1. 1 Introduction
Q-Learning: method based on Q value
- Every action in a specific state will have a Q value $Q(s,a)$
- For example, if someone in state $s_1$ have 2 optional action $a_1$ and $a_2$, and $Q(s_1,a_1)>Q(s_1,a_2)$, then this agent will do $a_1$ rather than $a_2$
Main idea:
- Start with a bad Q-table that will guide our action
- Do action based on Q-table
- Calculate estimated Q-value before action and real Q-value after action
- Update the Q-table based the error between esti-Q-val and real-Q-val, make the Q-table better for action
2. 2 Simple Game
2.1. Q-table
index matches states, columns matches actions
start with 0
2.2. Choose action
epsilon
: e.g. $epsilon=0.9$
- 90% time choose the best action based on Q-table
- 10% time choose random action to explore the world
2.3. Environment Feedback
AKA reward
e.g. Only when the agent reach the goal point, it will get reward $1$, else the reward is $0$.

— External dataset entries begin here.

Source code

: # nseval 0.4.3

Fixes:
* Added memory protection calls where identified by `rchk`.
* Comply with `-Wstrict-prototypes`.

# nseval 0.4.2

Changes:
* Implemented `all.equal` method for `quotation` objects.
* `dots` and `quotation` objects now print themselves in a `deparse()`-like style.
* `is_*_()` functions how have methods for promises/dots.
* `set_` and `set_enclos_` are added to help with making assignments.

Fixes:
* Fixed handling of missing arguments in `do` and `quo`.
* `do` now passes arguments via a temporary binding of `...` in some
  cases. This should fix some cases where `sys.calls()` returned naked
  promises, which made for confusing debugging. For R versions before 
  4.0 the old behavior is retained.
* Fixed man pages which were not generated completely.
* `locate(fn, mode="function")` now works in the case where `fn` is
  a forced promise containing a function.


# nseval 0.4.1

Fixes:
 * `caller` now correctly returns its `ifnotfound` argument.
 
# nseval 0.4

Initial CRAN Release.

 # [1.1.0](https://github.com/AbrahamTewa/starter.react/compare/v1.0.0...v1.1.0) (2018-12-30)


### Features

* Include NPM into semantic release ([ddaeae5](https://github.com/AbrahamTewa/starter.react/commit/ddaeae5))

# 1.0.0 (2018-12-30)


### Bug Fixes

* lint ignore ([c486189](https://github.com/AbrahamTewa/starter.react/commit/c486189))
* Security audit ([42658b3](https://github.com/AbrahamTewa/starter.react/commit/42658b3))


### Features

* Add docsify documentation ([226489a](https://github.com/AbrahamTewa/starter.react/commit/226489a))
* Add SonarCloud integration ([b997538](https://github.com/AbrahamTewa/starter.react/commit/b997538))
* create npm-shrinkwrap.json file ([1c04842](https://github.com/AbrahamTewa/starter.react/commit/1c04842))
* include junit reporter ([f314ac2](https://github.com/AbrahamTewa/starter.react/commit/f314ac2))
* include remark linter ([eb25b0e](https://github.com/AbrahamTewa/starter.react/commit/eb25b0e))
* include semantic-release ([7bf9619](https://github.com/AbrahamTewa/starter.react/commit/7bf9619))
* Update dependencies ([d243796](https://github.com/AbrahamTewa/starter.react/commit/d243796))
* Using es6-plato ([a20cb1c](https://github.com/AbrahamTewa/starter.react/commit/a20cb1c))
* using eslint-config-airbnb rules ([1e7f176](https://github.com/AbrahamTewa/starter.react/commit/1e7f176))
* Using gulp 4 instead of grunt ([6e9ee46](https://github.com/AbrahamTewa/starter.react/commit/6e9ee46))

And agent’s state and environment update can also be done in this module.
2.4. Main loop
1 | initialize the Q-table |
3. 3 Hyper Parameter
We update our Q-table by
$$
Q(s, a) \leftarrow Q(s, a)+\alpha\left[r+\gamma \max _{a^{\prime}} Q\left(s^{\prime}, a^{\prime}\right)-Q(s, a)\right]
$$
There are 2 hyper parameter we can tune:
- $\alpha$ : learning rate, how much error we should learn. This value should be smaller than 1
- $\gamma$ : reduction value
- if $\gamma=1$, the future can be totally estimated. So agent will calculate long term reward add up.
- if $\gamma=0$, the future can not be estimated at all, so the agent will only value the next step’s reward.